Using the word "žádná" as the filter, copy each matching line from the records.

-=-=-

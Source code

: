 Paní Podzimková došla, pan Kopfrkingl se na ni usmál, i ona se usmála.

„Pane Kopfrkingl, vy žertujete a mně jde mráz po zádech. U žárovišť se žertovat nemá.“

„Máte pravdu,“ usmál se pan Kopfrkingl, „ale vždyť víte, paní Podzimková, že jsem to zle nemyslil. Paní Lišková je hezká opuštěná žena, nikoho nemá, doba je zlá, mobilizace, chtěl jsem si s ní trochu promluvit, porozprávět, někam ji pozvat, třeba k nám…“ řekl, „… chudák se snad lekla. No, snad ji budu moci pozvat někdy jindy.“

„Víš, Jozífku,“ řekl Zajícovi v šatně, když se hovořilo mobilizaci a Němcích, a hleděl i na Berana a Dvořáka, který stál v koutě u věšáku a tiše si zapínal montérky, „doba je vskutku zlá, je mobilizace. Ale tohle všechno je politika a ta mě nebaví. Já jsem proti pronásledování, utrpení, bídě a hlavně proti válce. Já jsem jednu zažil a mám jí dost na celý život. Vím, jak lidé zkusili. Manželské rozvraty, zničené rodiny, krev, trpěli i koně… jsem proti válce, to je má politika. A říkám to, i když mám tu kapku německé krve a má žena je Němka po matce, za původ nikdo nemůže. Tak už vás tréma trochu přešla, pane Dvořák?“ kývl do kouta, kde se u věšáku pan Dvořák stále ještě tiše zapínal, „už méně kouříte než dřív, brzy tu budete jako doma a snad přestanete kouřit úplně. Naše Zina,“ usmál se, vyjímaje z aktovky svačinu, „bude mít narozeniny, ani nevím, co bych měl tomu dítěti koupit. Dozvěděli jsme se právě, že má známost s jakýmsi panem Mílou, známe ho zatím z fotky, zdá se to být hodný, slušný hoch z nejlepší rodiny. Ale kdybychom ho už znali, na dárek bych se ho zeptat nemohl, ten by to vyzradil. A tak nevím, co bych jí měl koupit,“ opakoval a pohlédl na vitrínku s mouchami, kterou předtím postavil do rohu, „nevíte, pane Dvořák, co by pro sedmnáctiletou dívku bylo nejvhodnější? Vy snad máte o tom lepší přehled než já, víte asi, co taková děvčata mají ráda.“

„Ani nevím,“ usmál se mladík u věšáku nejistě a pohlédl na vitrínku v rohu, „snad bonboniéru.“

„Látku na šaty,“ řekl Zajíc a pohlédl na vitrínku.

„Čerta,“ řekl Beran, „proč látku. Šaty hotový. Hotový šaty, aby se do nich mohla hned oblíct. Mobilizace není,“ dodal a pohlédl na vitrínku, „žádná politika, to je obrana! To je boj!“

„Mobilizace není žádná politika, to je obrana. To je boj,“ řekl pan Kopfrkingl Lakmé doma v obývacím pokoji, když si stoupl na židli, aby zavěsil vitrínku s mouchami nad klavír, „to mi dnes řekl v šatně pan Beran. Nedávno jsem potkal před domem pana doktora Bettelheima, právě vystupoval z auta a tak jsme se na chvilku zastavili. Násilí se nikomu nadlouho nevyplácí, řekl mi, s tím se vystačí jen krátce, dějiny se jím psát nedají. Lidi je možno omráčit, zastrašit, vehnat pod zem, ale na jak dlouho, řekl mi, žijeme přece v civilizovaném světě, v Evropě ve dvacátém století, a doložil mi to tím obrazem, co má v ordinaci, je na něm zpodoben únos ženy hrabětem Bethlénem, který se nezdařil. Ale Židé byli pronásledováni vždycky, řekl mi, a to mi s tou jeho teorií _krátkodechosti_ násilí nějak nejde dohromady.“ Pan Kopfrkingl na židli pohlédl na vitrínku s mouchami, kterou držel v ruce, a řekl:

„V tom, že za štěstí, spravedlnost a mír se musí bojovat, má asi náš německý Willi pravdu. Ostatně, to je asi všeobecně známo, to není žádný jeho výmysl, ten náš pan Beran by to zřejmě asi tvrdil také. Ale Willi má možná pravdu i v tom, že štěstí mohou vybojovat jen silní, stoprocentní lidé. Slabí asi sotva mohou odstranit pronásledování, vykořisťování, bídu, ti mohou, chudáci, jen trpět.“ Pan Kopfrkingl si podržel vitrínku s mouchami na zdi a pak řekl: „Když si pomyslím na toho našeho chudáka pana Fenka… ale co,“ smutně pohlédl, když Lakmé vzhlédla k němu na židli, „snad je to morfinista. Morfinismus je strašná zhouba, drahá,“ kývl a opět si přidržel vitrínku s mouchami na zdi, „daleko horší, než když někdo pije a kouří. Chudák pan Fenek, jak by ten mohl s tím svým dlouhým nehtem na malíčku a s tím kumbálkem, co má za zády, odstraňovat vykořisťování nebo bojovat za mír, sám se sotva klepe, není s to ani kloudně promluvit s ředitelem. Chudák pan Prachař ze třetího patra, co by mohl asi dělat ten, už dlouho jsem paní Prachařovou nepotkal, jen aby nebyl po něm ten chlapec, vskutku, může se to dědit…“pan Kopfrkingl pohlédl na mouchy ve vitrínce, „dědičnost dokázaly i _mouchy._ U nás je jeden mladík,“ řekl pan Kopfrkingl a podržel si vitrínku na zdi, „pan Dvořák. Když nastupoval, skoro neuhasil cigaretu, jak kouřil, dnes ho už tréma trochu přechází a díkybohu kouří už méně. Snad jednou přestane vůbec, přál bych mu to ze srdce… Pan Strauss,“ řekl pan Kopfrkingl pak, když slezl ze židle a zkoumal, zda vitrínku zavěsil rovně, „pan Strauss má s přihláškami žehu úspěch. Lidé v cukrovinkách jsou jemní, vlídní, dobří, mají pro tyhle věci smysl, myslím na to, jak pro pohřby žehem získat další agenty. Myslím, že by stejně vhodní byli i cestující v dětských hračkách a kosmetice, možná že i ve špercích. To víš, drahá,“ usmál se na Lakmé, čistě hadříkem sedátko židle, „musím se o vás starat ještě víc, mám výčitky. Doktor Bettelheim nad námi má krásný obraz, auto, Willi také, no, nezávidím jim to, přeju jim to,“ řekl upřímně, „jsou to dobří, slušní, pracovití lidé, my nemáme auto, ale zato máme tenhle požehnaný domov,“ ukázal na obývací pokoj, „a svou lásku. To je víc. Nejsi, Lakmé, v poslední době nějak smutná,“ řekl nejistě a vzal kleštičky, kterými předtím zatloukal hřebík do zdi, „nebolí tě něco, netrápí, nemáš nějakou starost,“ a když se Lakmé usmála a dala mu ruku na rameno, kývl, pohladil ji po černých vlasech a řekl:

-=-=-

(Answer space)
„Čerta,“ řekl Beran, „proč látku. Šaty hotový. Hotový šaty, aby se do nich mohla hned oblíct. Mobilizace není,“ dodal a pohlédl na vitrínku, „žádná politika, to je obrana! To je boj!“
„Mobilizace není žádná politika, to je obrana. To je boj,“ řekl pan Kopfrkingl Lakmé doma v obývacím pokoji, když si stoupl na židli, aby zavěsil vitrínku s mouchami nad klavír, „to mi dnes řekl v šatně pan Beran. Nedávno jsem potkal před domem pana doktora Bettelheima, právě vystupoval z auta a tak jsme se na chvilku zastavili. Násilí se nikomu nadlouho nevyplácí, řekl mi, s tím se vystačí jen krátce, dějiny se jím psát nedají. Lidi je možno omráčit, zastrašit, vehnat pod zem, ale na jak dlouho, řekl mi, žijeme přece v civilizovaném světě, v Evropě ve dvacátém století, a doložil mi to tím obrazem, co má v ordinaci, je na něm zpodoben únos ženy hrabětem Bethlénem, který se nezdařil. Ale Židé byli pronásledováni vždycky, řekl mi, a to mi s tou jeho teorií _krátkodechosti_ násilí nějak nejde dohromady.“ Pan Kopfrkingl na židli pohlédl na vitrínku s mouchami, kterou držel v ruce, a řekl:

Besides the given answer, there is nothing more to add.